Traditionally, right speech is about refraining from harmful talk, like lying, gossip, and such. However, it can have a deeper meaning about not just the talk that we share outwardly with others but also with the talk whispered under our breath and our self-talk. If people heard what we say to ourselves about ourselves, they would be appalled. We speak to ourselves in such a compassionless and unfair way – and we continue to allow it.

Right speech leads us to pay attention to the space between thought and action to create more space and give us greater opportunity to intervene before harmful words or actions occur. Sometimes that intervention is to prevent us from adding more meaning than is there. (See Choice Theory and Argyris’ Ladder of Inference for more on how we add meaning.) Sometimes that intervention is to assess whether what we’re thinking is just a thought or whether it is reality. Too often, we believe that we know reality, when we’re just making a series of assumptions.
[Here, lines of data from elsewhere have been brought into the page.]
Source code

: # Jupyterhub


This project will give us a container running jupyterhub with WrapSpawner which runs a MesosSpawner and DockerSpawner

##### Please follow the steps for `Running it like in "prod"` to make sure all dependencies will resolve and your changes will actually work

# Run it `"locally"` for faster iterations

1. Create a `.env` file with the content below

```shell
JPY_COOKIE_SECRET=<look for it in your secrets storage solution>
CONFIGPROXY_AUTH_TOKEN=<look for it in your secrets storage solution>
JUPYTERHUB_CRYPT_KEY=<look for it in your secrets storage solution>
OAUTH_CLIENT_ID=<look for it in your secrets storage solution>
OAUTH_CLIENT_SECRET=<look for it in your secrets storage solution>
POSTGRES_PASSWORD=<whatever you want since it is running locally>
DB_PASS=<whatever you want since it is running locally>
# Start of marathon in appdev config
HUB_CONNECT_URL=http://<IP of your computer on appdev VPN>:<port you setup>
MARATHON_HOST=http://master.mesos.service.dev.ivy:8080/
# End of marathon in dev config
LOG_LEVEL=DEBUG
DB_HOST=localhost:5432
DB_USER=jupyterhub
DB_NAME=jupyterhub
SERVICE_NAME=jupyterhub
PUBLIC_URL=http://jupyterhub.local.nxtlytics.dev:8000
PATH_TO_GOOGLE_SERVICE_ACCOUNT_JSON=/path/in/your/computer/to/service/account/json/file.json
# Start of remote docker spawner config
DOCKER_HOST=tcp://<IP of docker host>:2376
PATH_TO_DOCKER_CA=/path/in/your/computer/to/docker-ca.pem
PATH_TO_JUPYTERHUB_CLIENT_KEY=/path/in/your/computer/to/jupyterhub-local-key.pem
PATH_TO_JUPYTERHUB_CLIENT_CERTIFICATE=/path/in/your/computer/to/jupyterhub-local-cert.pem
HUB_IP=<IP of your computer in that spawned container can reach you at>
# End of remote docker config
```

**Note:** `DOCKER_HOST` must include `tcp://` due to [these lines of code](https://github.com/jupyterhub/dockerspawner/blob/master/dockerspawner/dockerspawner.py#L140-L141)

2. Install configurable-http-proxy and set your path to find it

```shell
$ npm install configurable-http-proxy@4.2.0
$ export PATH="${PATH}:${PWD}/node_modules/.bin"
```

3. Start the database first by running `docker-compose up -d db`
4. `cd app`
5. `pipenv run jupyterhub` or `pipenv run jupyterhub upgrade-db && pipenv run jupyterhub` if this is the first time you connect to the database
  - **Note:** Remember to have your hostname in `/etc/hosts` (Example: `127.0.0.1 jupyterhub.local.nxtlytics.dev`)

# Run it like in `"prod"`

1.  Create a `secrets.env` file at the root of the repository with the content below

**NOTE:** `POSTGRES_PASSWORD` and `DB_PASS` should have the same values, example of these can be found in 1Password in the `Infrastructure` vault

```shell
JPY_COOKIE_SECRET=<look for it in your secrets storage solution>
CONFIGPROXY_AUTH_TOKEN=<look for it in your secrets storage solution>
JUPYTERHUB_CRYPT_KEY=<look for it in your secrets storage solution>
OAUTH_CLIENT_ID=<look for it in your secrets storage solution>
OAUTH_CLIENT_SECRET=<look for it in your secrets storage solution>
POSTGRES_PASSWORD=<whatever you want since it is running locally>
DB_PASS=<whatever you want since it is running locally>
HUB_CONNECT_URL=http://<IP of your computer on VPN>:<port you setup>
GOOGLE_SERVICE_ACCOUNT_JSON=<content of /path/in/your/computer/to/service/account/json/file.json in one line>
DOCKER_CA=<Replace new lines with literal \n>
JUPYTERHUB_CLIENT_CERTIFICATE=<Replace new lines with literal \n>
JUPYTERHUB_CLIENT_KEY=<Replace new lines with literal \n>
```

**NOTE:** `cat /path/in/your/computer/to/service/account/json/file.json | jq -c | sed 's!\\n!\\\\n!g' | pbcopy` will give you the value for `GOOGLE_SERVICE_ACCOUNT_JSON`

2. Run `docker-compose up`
We can create a space where we’re open, accepting, and inquisitive about our inner lives and the inner lives of others. In this space, we can process our thoughts and emotions, comparing them with reality and enabling us to prevent past hurts from being borne out into the future.

Right Action

Right action is about not acting destructively. This means many of the things that make God’s top ten list (also known as the Ten Commandments): killing, stealing, etc. It also includes things like excessive drinking, which didn’t make God’s top ten list but are addressed in the Bible. It’s important to recognize, as the Dalai Lama has pointed out, that all religions fundamentally operate in the same direction – towards love. (See The Book of Joy for more.)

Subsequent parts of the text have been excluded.